Lors d’un devoir de philosophie, un élève a rédigé cette phrase inattendue : « Comme nous le savons, le Léviathan est un Pokémon légendaire méchant ». Derrière ce qui pourrait sembler n’être qu’une simple erreur – confondre le Léviathan de Hobbes avec Léviator, un Pokémon aquatique bien connu – se cache un court-circuit révélateur. L’élève n’a pas confondu deux mots au hasard : il a superposé deux mondes culturels, celui de la théorie politique et celui de l’univers Pokémon, l’un exigeant, l’autre ludique mais tout aussi codifié.

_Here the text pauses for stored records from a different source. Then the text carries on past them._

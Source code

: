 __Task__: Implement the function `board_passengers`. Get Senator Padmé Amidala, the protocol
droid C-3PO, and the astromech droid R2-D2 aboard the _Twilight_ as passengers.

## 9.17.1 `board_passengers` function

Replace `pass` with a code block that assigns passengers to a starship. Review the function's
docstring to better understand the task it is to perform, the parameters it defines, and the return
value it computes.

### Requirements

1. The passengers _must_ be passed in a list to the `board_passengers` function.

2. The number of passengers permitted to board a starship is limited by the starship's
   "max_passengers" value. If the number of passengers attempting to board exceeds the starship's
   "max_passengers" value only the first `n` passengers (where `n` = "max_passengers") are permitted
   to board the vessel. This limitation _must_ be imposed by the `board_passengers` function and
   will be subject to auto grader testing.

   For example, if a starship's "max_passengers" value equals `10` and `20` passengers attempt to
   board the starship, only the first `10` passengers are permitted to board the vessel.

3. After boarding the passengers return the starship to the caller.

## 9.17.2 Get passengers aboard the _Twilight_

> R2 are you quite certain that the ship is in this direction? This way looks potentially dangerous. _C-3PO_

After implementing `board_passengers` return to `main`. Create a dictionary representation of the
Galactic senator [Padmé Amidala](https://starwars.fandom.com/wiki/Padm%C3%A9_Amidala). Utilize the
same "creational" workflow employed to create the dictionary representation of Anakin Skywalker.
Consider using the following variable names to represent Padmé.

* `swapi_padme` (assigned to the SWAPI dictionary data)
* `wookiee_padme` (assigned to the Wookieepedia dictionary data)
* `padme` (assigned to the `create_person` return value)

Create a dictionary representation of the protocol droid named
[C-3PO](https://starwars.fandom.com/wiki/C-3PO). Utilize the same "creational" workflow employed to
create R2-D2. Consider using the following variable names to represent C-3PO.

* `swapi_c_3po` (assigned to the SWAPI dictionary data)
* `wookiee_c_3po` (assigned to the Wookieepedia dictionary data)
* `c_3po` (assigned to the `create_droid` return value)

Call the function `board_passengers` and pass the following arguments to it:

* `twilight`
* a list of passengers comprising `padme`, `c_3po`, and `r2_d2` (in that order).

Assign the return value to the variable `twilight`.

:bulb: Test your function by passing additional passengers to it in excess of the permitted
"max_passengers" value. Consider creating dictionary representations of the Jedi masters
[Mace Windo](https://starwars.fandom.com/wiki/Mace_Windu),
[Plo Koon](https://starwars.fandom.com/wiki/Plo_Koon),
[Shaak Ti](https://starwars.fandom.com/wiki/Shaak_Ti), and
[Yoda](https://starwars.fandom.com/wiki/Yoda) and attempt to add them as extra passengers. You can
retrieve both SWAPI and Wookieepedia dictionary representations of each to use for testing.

Cette anecdote, à la fois cocasse et attendrissante, est pourtant riche de sens. Elle interroge notre rapport à la mémoire, au savoir et à l’imaginaire. Elle soulève une question fondamentale : comment apprenons-nous dans un monde saturé de références culturelles, où les figures du divertissement cohabitent en permanence avec celles du savoir académique ? Peut-on voir dans cette confusion non une faute, mais le signe d’un dialogue silencieux entre deux formes de compréhension du monde ?

L’erreur comme symptôme d’un imaginaire saturé

Le glissement lexical et mental

Confondre “Léviathan” et “Léviator” n’est pas une faute de frappe : c’est une confusion d’ordre symbolique. Le Léviathan, chez Hobbes, incarne l’État absolu, une entité puissante, rationnelle, imposant l’ordre contre le chaos de l’état de nature. Léviator, de son côté, est un Pokémon issu de l’évolution du faible Magicarpe, devenu une créature redoutable et souvent incontrôlable. L’un est conceptuel, l’autre visuel ; l’un appartient au champ des idées politiques, l’autre à l’imaginaire ludique.

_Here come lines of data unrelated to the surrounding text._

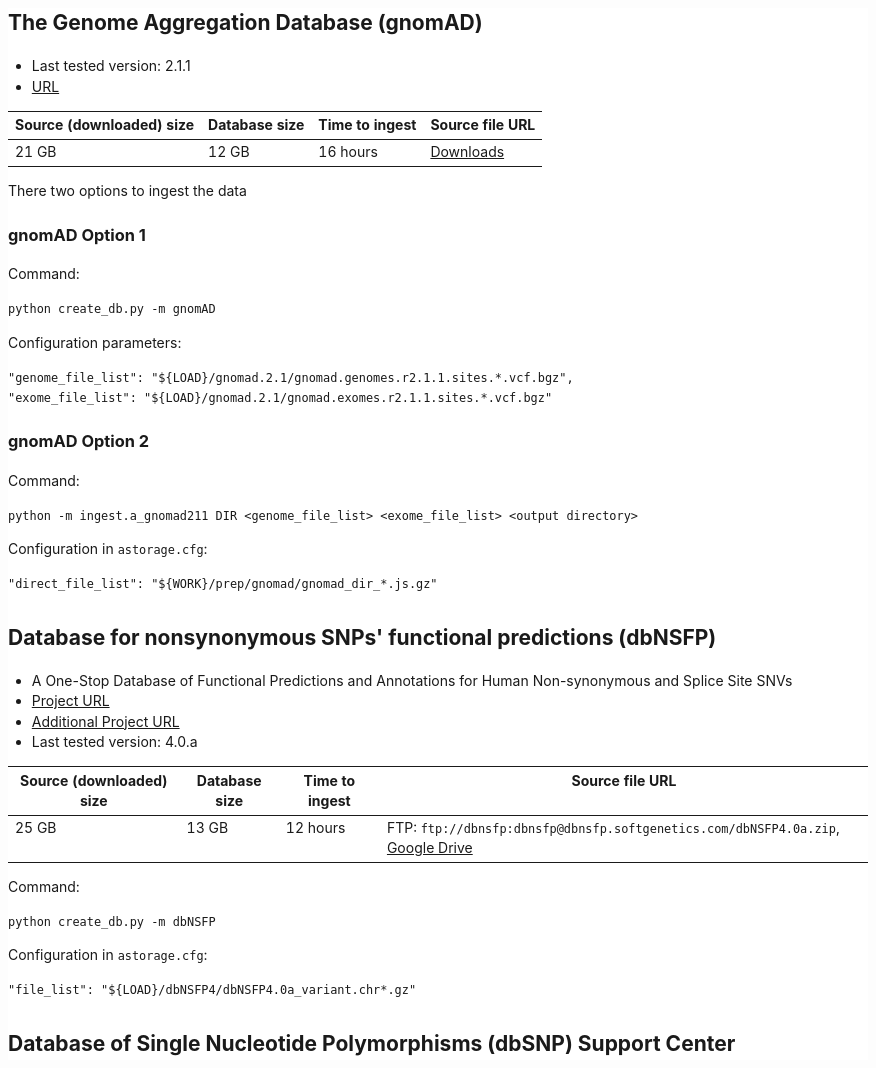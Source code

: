 ## The Genome Aggregation Database (gnomAD)

* Last tested version: 2.1.1
* [URL](https://gnomad.broadinstitute.org/)

| Source (downloaded) size | Database size | Time to ingest | Source file URL                                                                                                                            |
|--------------------------|---------------|----------------|--------------------------------------------------------------------------------------------------------------------------------------------|
| 21 GB                    | 12 GB         | 16 hours       | [Downloads](https://gnomad.broadinstitute.org/downloads) | 

There two options to ingest the data

### gnomAD Option 1

Command:

    python create_db.py -m gnomAD

Configuration parameters:

    "genome_file_list": "${LOAD}/gnomad.2.1/gnomad.genomes.r2.1.1.sites.*.vcf.bgz",
    "exome_file_list": "${LOAD}/gnomad.2.1/gnomad.exomes.r2.1.1.sites.*.vcf.bgz"

### gnomAD Option 2

Command:

    python -m ingest.a_gnomad211 DIR <genome_file_list> <exome_file_list> <output directory>


Configuration in `astorage.cfg`:

    "direct_file_list": "${WORK}/prep/gnomad/gnomad_dir_*.js.gz"


## Database for nonsynonymous SNPs' functional predictions (dbNSFP)

* A One-Stop Database of Functional Predictions and Annotations for Human Non-synonymous and Splice Site SNVs
* [Project URL](https://sites.google.com/site/jpopgen/dbNSFP)
* [Additional Project URL](http://database.liulab.science/dbNSFP)
* Last tested version: 4.0.a

| Source (downloaded) size | Database size | Time to ingest | Source file URL                                                                                                                                                       |
|--------------------------|---------------|----------------|-----------------------------------------------------------------------------------------------------------------------------------------------------------------------|
| 25 GB                    | 13 GB         | 12 hours       | FTP: `ftp://dbnsfp:dbnsfp@dbnsfp.softgenetics.com/dbNSFP4.0a.zip`, [Google Drive](https://drive.google.com/file/d/1BNLEdIc4CjCeOa7V7Z8n8P8RHqUaF5GZ/view?usp=sharing) | 

Command:

    python create_db.py -m dbNSFP

Configuration in `astorage.cfg`:

    "file_list": "${LOAD}/dbNSFP4/dbNSFP4.0a_variant.chr*.gz"


## Database of Single Nucleotide Polymorphisms (dbSNP) Support Center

Pour un esprit jeune, nourri de culture populaire autant – voire plus – que de philosophie classique, l’image de Léviator peut aisément recouvrir celle, plus abstraite, du Léviathan. Le cerveau cherche à combler les lacunes conceptuelles par des formes familières. Ce phénomène d’“association parasitaire” est bien connu en psychologie cognitive : face à un mot connu mais peu compris, l’esprit convoque une image proche phonétiquement ou visuellement. La confusion devient alors une forme d’interprétation maladroite mais sincère.

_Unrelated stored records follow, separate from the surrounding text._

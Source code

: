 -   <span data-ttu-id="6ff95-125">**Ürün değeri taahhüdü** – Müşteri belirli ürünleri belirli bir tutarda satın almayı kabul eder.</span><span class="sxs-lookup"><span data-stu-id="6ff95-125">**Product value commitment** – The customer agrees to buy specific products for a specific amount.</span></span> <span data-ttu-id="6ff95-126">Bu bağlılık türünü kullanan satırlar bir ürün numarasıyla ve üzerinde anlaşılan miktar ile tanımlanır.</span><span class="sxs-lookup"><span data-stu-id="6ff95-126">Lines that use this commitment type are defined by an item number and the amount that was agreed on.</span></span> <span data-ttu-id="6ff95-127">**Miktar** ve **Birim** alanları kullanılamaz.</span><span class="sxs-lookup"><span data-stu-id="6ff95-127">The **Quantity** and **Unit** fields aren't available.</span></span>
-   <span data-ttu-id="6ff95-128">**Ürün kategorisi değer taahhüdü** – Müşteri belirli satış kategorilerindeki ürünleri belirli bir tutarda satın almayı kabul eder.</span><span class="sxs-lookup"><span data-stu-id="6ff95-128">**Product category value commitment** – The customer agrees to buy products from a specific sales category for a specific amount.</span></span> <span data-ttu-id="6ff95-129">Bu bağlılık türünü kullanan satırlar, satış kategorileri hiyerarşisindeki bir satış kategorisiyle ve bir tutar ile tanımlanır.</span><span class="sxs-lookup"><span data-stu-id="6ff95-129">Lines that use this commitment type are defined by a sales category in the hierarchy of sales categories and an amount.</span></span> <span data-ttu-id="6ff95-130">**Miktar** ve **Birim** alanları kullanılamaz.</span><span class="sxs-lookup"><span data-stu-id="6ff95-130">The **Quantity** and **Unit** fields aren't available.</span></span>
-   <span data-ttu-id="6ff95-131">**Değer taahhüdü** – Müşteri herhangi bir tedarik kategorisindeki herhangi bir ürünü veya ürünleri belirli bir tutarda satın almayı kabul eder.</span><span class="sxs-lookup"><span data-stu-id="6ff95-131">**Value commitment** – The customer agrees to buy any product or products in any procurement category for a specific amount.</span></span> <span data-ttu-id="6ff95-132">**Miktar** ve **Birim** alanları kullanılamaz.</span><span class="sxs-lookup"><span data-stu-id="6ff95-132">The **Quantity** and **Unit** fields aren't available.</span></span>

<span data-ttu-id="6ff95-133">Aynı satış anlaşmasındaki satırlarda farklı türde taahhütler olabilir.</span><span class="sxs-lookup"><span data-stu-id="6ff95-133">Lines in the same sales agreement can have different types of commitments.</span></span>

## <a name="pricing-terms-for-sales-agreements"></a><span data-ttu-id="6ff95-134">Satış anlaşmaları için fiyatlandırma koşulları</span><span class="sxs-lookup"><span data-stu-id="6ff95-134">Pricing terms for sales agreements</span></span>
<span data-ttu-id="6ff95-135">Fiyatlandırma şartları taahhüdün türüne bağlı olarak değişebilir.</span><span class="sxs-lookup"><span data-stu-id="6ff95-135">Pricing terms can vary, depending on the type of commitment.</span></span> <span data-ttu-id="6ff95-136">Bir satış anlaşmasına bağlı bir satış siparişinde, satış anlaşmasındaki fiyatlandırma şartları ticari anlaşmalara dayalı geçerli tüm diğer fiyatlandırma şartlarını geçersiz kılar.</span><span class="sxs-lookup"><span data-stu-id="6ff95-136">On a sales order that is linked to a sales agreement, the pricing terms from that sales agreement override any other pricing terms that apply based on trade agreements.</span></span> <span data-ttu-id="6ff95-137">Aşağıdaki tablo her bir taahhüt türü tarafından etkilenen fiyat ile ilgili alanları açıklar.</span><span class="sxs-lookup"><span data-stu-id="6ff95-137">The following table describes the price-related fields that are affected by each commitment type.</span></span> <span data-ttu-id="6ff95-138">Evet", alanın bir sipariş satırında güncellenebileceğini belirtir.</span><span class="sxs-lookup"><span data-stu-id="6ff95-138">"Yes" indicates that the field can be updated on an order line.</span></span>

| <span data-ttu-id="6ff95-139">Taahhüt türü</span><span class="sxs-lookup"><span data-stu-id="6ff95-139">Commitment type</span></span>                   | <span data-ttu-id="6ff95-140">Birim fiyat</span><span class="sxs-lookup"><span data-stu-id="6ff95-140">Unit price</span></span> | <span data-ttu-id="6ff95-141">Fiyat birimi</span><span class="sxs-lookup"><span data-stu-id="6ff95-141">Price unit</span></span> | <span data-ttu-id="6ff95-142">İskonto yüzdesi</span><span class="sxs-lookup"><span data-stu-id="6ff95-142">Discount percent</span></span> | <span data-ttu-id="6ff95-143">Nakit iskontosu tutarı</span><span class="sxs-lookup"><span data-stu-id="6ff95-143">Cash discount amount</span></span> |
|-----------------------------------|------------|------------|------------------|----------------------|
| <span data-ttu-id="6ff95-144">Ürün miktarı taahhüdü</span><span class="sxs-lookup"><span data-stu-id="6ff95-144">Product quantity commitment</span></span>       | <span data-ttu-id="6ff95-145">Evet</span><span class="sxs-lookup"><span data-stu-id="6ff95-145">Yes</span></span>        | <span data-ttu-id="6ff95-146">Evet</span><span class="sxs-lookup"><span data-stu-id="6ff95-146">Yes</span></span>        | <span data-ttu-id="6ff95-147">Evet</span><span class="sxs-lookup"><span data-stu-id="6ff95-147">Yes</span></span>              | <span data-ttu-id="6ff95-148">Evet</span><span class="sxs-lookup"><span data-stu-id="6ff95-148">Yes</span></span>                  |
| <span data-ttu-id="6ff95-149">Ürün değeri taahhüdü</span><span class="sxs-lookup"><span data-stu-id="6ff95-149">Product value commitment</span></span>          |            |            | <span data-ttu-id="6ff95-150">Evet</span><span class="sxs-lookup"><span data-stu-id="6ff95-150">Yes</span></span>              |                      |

Les Pokémon comme figures mythologiques modernes

Ce qui rend cette confusion possible, c’est le poids culturel de Pokémon. Pour une génération entière, ces créatures ne sont pas de simples éléments de divertissement : elles forment un bestiaire personnel, structurant l’imaginaire dès l’enfance.
Léviator est porteur de récits, de valeurs (force, transformation, colère) et d’une aura presque mythique. Sa stature colossale, son regard furieux, son apparition souvent dramatique dans les jeux ou l’animé le rapprochent intuitivement de la symbolique du Léviathan biblique.

Dès lors, la confusion entre Léviator et Léviathan trahit la force d’un imaginaire alternatif, dans lequel les Pokémon prennent la place jadis occupée par les figures mythologiques, bibliques ou littéraires. Ce sont ces nouveaux héros, ces nouveaux monstres, qui forment aujourd’hui les repères symboliques de l’enfance et de l’adolescence.

Une mémoire tissée d’images

Le rôle de la mémoire associative

Ce glissement entre Léviathan et Léviator met en lumière un mécanisme fondamental de l’apprentissage : l’association.
La mémoire humaine ne fonctionne pas comme un dictionnaire figé mais comme un réseau de liens, de résonances, d’images et de récits. Paul Ricœur, dans La Mémoire, l’Histoire, l’Oubli, insiste sur cette dimension narrative de la mémoire : nous ne nous souvenons pas de façon brute, mais à travers des cadres interprétatifs. L’élève qui a retenu la plaisanterie de son enseignante – « Léviathan, ce n’est pas Léviator ! » – l’a encodée dans un souvenir où le Pokémon prend le pas sur le concept.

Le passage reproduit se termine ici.